Binodini tells Bulbbul with a hint of sarcasm and reveales her thoughts on the growing intimacy between Bulbbul and Satya. After all she was Indranil’s wife and most importantly Badi Bahu!

 

The story takes a very sudden turn when Indranil comes to know about the growing proximity between his wife and Satya. He considers this as a stain on his masculinity which needs to be removed by any means. He attacks Bulbbul’s feet with an iron skewer and keeps hitting hard until Bulbbul’s scream turns into a deathly silence, the floor is full of nothing but her blood and the viewers’ eyes do not remain dry. He hits her feet until the blot on his fragile masculinity is washed away with his wife’s blood.

 

No! She isn’t dead yet.

 

Mahendra (Indranil’s twin brother) who was intellectually disabled- from the very beginning saw Bulbbul as a “Gudiya”, a doll and intented to do something mischievous to Bulbbul. But what he does cannot be explained in words.  While severely hurt Bulbbul lies on her bed with her feet tied up at an angle with the help of bandages after they are beaten out of shape by Indranil. Mahendra enters her room, brutally rapes Bulbbul and leaves silently.

 

But this time, Bulbbul couldn’t scream. Her hands are still, her wide open eyes are motionless, her legs are again covered in blood, but this time it’s the thighs..

 

She is dead...

 

No!! Screamed an invisible power, not yet. Bulbul was given a new life, but unlike the previous one, with a purpose. Everything changes; the moon turns dark red, not only for that night but forever.    Badi Bahu is alive, but this time she is strong.

 

RETURN FROM FLASHBACK

Satya returns home after studying in London and finds out that his sister in law (Bhabhi) has changed from what he had left her. He doubts her character. After some time it is revealed that Mahendra, Satya’s brother (who raped Bulbbul) had died mysteriously on the day of ‘Pujo’. Since then many men have died mysteriously, some say a female demon had killed all of them, selectively the males.

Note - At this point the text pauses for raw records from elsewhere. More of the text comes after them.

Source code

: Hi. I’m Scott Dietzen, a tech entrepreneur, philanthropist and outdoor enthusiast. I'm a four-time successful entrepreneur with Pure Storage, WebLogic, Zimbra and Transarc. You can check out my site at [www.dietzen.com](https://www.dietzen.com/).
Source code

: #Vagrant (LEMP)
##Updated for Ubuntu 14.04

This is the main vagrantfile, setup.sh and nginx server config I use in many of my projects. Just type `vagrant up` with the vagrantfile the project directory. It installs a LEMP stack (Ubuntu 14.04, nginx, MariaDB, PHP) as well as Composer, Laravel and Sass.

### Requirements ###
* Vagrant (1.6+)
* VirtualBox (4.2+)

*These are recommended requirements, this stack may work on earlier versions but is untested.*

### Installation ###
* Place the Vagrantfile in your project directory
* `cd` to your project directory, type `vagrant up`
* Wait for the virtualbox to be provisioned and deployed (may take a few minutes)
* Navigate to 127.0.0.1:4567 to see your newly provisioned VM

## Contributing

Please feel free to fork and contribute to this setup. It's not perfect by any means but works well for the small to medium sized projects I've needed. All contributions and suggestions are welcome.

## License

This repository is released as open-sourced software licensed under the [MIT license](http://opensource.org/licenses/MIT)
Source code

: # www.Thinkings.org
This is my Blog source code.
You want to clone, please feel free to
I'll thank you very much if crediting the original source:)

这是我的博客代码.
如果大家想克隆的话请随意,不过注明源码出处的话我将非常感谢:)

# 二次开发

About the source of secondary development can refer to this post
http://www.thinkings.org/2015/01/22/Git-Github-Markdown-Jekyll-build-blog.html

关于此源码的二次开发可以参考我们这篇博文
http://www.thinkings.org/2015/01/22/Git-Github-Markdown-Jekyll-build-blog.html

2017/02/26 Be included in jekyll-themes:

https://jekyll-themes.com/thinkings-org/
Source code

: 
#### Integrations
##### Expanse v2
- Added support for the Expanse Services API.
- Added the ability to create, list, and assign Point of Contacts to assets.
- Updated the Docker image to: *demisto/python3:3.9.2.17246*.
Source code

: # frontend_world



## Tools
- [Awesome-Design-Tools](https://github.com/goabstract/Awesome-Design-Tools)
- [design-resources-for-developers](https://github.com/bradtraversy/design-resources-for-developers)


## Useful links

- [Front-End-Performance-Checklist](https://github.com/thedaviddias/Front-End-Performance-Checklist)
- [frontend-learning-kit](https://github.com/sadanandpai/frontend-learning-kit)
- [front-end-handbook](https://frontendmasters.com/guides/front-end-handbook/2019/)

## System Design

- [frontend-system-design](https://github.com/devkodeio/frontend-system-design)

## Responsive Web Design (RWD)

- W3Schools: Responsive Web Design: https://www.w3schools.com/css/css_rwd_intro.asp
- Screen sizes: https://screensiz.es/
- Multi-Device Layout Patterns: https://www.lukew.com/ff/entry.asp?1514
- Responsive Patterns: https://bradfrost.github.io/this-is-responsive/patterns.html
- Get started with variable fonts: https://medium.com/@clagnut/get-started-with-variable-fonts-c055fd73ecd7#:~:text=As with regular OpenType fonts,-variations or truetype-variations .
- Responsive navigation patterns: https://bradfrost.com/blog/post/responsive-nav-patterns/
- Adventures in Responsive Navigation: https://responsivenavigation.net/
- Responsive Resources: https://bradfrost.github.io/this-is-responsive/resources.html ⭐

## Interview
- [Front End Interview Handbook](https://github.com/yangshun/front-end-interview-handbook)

To find out about all of these accidents, Satya loads his English rifle and heads towards the jungle, only after warning Bulbbul that she is getting out of ‘control’ and a decision has to be taken in the case. Here Satya indirectly accused Bulbbul of having an affair with her doctor, Dr. Sudip (played by Parambrata Chattopadhyay)

 

It is evident that the female demon is only killing men who have inflicted numerous atrocities upon women. Satya, after rigorous attempts finally succeeds in spotting the female demon and shoots a bullet at her. He sets the entire jungle on fire only to be told by Dr. Sudip that thw woman he had shot was none other than his sister in law (Badi Bahu) and that she is not a demoness but a Goddess (Devi)

 

The story ends with a scene where a wounded Bulbbul or better to put “the Goddess” is hopping from tree to tree to save her life, leaving the viewers with eyes full of tears. An appropriate representation of most women today, strong, but silenced by one means or the other nonetheless.

 

We live in a land where Goddesses are worshipped day and night, a land where Goddesses who killed demons is considered divine, but also the land where women who raise their voice against the odds are called uncultured, the same land where women are set ablaze alive for speaking up.

 

SATYA: “WHERE DID THE SWEET LITTLE LADY I KNEW DISAPPEAR?”

 

BULBBUL: “I GOBBLED HER UP!!”

 

Bulbbul is a very beautiful amalgamation of a storyline with supernatural incidents and a strong social message. It attacks the ever existing patriarchy in a very different way. The metaphorical approach to project that the hands of all the three brothers are stained with the blood of the same woman leaves the audience to ponder whether patriarchy or any other crime against women is something committed by a person or society as a whole?